**WHAT THE EXERCISE ASKS**
Using the records below, count the lines with "configurations" in them. Give the number only.

Items from a data source

--------------------

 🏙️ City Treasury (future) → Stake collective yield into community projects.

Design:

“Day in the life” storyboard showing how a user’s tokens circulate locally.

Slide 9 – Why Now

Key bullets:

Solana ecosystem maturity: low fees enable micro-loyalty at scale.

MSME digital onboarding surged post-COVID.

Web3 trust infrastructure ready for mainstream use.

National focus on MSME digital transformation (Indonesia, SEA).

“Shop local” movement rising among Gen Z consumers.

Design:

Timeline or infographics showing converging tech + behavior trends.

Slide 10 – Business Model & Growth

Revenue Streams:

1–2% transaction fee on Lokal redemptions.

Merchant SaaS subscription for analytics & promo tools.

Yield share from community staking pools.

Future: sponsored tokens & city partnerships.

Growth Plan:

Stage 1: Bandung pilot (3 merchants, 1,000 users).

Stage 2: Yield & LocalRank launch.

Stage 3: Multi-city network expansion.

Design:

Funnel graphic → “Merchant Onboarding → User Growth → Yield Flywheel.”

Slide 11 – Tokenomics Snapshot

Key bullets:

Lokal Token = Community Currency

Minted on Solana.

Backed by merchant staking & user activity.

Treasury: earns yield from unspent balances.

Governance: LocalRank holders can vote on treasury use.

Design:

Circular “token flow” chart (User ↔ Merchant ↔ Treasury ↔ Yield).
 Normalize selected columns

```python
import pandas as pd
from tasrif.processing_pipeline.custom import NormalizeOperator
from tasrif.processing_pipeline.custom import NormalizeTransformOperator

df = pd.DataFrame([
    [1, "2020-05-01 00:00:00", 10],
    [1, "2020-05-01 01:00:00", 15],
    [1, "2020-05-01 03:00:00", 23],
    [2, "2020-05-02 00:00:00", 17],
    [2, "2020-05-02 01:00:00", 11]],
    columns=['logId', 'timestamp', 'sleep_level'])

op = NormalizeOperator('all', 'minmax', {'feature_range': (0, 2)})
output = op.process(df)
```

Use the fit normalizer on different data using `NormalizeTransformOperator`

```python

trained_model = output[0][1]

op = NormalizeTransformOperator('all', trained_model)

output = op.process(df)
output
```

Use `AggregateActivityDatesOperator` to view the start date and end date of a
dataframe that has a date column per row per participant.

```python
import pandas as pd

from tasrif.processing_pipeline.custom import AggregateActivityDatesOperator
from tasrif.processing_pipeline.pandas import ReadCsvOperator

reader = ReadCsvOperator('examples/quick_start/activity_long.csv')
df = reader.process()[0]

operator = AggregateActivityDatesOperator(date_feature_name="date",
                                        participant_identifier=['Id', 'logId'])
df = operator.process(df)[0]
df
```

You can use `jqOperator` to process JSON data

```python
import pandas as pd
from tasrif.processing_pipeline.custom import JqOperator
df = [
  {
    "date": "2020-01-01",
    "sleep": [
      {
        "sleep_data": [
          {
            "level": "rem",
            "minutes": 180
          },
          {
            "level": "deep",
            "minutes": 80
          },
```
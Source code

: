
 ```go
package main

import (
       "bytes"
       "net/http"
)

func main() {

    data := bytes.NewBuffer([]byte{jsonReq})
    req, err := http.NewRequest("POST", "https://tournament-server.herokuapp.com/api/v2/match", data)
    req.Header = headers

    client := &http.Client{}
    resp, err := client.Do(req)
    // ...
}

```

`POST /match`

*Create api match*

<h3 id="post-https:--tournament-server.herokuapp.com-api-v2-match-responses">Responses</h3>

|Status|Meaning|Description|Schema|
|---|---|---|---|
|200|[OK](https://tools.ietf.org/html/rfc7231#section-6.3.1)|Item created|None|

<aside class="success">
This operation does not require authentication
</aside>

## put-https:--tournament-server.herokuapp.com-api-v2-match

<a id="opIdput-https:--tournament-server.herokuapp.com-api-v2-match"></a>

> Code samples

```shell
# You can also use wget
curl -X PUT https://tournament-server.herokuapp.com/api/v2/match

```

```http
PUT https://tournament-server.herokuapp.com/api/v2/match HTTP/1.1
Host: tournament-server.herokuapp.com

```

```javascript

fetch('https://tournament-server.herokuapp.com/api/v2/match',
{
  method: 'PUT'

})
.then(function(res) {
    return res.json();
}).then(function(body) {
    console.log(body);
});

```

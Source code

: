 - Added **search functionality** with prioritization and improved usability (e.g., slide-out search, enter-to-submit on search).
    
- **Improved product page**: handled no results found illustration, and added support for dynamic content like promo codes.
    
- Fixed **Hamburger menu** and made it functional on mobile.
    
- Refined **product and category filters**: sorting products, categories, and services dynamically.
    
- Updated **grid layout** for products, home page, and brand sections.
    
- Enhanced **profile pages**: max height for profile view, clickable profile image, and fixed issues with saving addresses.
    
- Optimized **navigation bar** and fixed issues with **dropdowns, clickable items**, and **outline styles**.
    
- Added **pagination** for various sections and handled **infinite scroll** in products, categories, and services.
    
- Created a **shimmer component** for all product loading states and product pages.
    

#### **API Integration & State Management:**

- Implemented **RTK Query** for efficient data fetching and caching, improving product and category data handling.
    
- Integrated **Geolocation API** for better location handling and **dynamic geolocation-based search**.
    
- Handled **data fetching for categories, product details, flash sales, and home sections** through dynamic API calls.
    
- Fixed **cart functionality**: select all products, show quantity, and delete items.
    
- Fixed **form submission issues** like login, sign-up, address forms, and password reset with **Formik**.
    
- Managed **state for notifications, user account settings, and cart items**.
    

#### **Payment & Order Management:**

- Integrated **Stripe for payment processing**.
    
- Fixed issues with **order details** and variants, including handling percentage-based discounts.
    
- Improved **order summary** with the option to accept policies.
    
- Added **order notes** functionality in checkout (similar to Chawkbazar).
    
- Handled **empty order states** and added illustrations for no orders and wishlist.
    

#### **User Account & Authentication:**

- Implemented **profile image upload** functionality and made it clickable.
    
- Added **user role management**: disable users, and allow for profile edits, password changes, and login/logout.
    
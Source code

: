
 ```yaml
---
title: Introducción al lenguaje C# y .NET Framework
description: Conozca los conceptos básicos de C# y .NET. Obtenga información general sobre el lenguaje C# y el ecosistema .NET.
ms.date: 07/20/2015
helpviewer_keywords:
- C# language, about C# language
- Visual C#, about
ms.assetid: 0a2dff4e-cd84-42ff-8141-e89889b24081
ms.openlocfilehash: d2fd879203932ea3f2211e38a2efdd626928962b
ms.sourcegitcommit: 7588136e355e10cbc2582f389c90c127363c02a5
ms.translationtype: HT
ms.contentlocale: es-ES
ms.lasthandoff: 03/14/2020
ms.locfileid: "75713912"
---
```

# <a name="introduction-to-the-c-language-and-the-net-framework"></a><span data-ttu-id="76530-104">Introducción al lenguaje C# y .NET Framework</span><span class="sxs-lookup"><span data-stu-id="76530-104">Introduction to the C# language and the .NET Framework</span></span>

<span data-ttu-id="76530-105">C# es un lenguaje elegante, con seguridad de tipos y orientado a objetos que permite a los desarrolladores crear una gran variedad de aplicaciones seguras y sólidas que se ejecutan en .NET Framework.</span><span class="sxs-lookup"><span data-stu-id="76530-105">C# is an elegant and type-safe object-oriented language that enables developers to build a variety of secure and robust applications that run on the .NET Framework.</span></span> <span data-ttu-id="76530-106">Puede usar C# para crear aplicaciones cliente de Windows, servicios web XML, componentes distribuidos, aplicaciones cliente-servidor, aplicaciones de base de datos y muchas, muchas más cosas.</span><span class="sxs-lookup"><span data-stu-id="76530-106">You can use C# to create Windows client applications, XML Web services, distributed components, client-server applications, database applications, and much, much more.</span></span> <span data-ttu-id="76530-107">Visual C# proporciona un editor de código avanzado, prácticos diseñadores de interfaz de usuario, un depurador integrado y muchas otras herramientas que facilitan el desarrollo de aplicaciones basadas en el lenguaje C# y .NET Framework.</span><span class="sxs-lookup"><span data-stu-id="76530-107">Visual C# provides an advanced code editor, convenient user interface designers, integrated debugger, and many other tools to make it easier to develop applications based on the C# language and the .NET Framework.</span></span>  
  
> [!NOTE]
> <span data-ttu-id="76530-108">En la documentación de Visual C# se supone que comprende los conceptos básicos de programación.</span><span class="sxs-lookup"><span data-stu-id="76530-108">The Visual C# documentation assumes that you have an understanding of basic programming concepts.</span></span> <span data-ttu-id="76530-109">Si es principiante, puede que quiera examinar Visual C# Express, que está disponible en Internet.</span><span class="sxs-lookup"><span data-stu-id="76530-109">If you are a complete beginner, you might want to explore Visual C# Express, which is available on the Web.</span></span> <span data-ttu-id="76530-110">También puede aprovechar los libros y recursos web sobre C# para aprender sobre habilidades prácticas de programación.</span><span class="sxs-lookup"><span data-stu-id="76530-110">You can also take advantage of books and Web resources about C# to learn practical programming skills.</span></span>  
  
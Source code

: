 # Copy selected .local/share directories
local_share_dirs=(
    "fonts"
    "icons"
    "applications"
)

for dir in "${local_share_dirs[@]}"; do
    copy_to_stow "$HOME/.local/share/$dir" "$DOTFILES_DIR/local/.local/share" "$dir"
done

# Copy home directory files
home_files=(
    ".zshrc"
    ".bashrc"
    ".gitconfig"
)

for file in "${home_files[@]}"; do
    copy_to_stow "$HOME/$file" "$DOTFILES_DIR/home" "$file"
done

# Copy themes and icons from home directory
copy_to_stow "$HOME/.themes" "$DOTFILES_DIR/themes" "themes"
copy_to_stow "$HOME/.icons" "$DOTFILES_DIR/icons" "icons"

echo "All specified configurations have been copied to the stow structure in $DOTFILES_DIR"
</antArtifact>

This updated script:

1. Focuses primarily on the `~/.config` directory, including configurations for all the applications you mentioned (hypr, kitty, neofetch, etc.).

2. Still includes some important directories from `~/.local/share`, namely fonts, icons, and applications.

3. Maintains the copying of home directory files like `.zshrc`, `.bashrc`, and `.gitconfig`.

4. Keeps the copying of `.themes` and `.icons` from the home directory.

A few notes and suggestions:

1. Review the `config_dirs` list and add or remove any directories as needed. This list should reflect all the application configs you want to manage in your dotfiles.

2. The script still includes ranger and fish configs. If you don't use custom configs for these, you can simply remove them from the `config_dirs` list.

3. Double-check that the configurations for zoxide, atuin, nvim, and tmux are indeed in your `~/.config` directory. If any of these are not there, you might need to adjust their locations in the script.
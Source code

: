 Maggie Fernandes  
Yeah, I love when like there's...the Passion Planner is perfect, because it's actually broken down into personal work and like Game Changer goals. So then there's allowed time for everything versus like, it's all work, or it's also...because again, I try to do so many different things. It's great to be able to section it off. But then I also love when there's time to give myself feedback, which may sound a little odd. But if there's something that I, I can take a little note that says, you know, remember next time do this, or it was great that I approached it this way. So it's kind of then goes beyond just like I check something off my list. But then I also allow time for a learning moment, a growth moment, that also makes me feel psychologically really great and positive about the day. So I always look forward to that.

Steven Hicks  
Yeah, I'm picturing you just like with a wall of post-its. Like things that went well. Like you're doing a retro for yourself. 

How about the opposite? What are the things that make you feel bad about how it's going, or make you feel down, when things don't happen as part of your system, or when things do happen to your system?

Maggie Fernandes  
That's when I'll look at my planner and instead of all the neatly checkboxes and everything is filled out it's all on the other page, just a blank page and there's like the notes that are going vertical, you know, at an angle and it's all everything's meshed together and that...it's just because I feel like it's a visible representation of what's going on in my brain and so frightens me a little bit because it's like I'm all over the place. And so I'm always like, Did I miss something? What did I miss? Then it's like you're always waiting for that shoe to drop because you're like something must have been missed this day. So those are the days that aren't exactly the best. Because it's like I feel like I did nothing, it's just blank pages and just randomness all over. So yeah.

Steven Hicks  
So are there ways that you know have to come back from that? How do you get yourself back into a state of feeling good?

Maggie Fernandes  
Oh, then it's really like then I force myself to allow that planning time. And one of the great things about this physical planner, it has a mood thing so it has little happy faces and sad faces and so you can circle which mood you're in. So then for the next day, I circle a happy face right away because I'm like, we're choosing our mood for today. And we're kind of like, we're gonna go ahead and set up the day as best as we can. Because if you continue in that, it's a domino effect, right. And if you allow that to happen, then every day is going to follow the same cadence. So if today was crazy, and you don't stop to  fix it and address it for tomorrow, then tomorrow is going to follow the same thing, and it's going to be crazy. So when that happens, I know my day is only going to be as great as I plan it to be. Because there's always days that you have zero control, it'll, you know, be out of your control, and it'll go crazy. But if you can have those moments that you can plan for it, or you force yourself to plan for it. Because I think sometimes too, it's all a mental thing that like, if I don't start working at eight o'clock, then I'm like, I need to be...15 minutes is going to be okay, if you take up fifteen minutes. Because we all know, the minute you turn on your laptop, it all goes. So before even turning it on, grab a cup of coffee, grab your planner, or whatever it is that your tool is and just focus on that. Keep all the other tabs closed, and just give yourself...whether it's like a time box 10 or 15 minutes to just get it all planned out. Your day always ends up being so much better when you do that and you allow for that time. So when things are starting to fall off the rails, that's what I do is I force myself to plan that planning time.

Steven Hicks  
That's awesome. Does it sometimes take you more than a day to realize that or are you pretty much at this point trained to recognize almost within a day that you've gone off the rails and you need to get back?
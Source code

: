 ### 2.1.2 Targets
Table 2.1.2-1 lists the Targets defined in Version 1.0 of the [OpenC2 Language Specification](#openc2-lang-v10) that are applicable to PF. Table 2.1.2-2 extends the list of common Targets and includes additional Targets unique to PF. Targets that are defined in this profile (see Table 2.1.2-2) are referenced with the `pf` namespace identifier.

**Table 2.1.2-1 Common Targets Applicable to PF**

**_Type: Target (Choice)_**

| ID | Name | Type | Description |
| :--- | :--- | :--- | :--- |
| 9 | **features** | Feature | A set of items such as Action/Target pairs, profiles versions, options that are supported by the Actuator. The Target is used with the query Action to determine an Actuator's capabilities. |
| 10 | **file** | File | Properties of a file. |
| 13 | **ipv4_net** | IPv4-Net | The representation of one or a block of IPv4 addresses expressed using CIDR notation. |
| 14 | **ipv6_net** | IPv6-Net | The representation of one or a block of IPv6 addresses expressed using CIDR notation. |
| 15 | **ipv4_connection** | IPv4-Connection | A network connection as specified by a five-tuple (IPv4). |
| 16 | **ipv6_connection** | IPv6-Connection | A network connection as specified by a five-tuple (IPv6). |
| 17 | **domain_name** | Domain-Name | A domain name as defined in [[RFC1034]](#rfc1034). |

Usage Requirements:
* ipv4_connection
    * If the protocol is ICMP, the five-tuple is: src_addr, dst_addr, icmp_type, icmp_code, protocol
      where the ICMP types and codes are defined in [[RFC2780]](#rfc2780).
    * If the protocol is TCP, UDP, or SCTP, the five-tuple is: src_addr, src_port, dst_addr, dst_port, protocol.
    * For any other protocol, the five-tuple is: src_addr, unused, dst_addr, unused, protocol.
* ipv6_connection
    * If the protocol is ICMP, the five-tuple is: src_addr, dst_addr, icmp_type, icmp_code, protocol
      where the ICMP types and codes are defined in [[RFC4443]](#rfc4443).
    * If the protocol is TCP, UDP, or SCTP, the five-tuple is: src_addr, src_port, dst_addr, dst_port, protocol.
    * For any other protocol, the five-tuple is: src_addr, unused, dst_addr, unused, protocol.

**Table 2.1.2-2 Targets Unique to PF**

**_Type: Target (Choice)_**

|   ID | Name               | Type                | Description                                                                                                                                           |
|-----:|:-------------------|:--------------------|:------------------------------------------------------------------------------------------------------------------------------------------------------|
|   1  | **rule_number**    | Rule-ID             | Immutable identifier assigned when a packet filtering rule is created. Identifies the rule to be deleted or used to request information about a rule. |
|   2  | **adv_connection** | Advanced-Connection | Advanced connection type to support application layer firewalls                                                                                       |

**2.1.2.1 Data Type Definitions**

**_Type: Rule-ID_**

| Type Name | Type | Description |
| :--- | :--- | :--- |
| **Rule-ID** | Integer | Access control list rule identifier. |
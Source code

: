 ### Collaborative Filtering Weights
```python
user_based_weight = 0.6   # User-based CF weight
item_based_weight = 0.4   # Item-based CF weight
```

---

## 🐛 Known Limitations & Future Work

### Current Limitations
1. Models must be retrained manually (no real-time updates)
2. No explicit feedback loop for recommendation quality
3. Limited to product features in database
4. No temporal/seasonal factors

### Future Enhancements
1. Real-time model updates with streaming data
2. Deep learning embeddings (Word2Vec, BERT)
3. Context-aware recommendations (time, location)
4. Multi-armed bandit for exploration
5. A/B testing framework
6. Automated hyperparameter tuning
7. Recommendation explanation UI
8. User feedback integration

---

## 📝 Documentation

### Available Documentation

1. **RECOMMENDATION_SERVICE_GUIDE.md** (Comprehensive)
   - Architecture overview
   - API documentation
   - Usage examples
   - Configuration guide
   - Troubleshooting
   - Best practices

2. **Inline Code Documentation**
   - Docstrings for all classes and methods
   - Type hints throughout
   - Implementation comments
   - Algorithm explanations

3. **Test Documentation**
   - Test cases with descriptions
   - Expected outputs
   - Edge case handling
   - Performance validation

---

--------------------

**EXPECTED OUTPUT**
3